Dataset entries
---*---

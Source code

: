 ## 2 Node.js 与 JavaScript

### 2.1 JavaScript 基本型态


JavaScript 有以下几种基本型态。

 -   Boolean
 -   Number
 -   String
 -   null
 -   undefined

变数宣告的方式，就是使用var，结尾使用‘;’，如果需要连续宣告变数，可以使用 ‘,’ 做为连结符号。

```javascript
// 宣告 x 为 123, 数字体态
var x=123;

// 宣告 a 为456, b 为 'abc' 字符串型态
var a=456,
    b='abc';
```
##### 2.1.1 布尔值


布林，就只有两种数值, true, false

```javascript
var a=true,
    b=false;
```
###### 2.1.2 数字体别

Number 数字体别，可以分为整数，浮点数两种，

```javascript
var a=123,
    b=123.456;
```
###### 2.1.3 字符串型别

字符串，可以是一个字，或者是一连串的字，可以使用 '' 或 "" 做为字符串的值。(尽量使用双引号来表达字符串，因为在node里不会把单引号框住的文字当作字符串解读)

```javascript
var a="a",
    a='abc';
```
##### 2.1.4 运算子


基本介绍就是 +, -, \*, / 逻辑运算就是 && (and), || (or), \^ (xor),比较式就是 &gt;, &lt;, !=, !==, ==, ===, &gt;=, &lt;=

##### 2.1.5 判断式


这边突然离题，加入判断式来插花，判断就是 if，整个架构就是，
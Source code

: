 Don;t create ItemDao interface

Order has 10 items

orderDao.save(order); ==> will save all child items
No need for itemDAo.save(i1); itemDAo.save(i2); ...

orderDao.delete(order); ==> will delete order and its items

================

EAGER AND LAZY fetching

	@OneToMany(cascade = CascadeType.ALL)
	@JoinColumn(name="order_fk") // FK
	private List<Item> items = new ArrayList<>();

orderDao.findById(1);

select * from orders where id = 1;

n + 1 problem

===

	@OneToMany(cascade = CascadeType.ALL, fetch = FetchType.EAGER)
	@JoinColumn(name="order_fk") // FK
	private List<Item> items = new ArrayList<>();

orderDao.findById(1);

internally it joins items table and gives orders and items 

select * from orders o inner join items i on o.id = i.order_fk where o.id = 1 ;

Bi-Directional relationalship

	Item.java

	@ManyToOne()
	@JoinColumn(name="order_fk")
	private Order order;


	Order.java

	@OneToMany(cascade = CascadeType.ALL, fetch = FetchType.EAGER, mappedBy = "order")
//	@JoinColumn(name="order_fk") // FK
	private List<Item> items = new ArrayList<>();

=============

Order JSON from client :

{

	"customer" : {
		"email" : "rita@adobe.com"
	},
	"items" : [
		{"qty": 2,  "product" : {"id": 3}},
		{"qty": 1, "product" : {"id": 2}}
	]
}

---*---

■ **Task directions**:
The records above need to be retyped in full, exactly as they stand.

■ **Problem solution**:
Source code

: ## 2 Node.js 与 JavaScript

### 2.1 JavaScript 基本型态


JavaScript 有以下几种基本型态。

 -   Boolean
 -   Number
 -   String
 -   null
 -   undefined

变数宣告的方式，就是使用var，结尾使用‘;’，如果需要连续宣告变数，可以使用 ‘,’ 做为连结符号。

```javascript
// 宣告 x 为 123, 数字体态
var x=123;

// 宣告 a 为456, b 为 'abc' 字符串型态
var a=456,
    b='abc';
```
##### 2.1.1 布尔值


布林，就只有两种数值, true, false

```javascript
var a=true,
    b=false;
```
###### 2.1.2 数字体别

Number 数字体别，可以分为整数，浮点数两种，

```javascript
var a=123,
    b=123.456;
```
###### 2.1.3 字符串型别

字符串，可以是一个字，或者是一连串的字，可以使用 '' 或 "" 做为字符串的值。(尽量使用双引号来表达字符串，因为在node里不会把单引号框住的文字当作字符串解读)

```javascript
var a="a",
    a='abc';
```
##### 2.1.4 运算子


基本介绍就是 +, -, \*, / 逻辑运算就是 && (and), || (or), \^ (xor),比较式就是 &gt;, &lt;, !=, !==, ==, ===, &gt;=, &lt;=

##### 2.1.5 判断式


这边突然离题，加入判断式来插花，判断就是 if，整个架构就是，
Source code

: Don;t create ItemDao interface

Order has 10 items

orderDao.save(order); ==> will save all child items
No need for itemDAo.save(i1); itemDAo.save(i2); ...

orderDao.delete(order); ==> will delete order and its items

================

EAGER AND LAZY fetching

	@OneToMany(cascade = CascadeType.ALL)
	@JoinColumn(name="order_fk") // FK
	private List<Item> items = new ArrayList<>();

orderDao.findById(1);

select * from orders where id = 1;

n + 1 problem

===

	@OneToMany(cascade = CascadeType.ALL, fetch = FetchType.EAGER)
	@JoinColumn(name="order_fk") // FK
	private List<Item> items = new ArrayList<>();

orderDao.findById(1);

internally it joins items table and gives orders and items 

select * from orders o inner join items i on o.id = i.order_fk where o.id = 1 ;

Bi-Directional relationalship

	Item.java

	@ManyToOne()
	@JoinColumn(name="order_fk")
	private Order order;


	Order.java

	@OneToMany(cascade = CascadeType.ALL, fetch = FetchType.EAGER, mappedBy = "order")
//	@JoinColumn(name="order_fk") // FK
	private List<Item> items = new ArrayList<>();

=============

Order JSON from client :

{

	"customer" : {
		"email" : "rita@adobe.com"
	},
	"items" : [
		{"qty": 2,  "product" : {"id": 3}},
		{"qty": 1, "product" : {"id": 2}}
	]
}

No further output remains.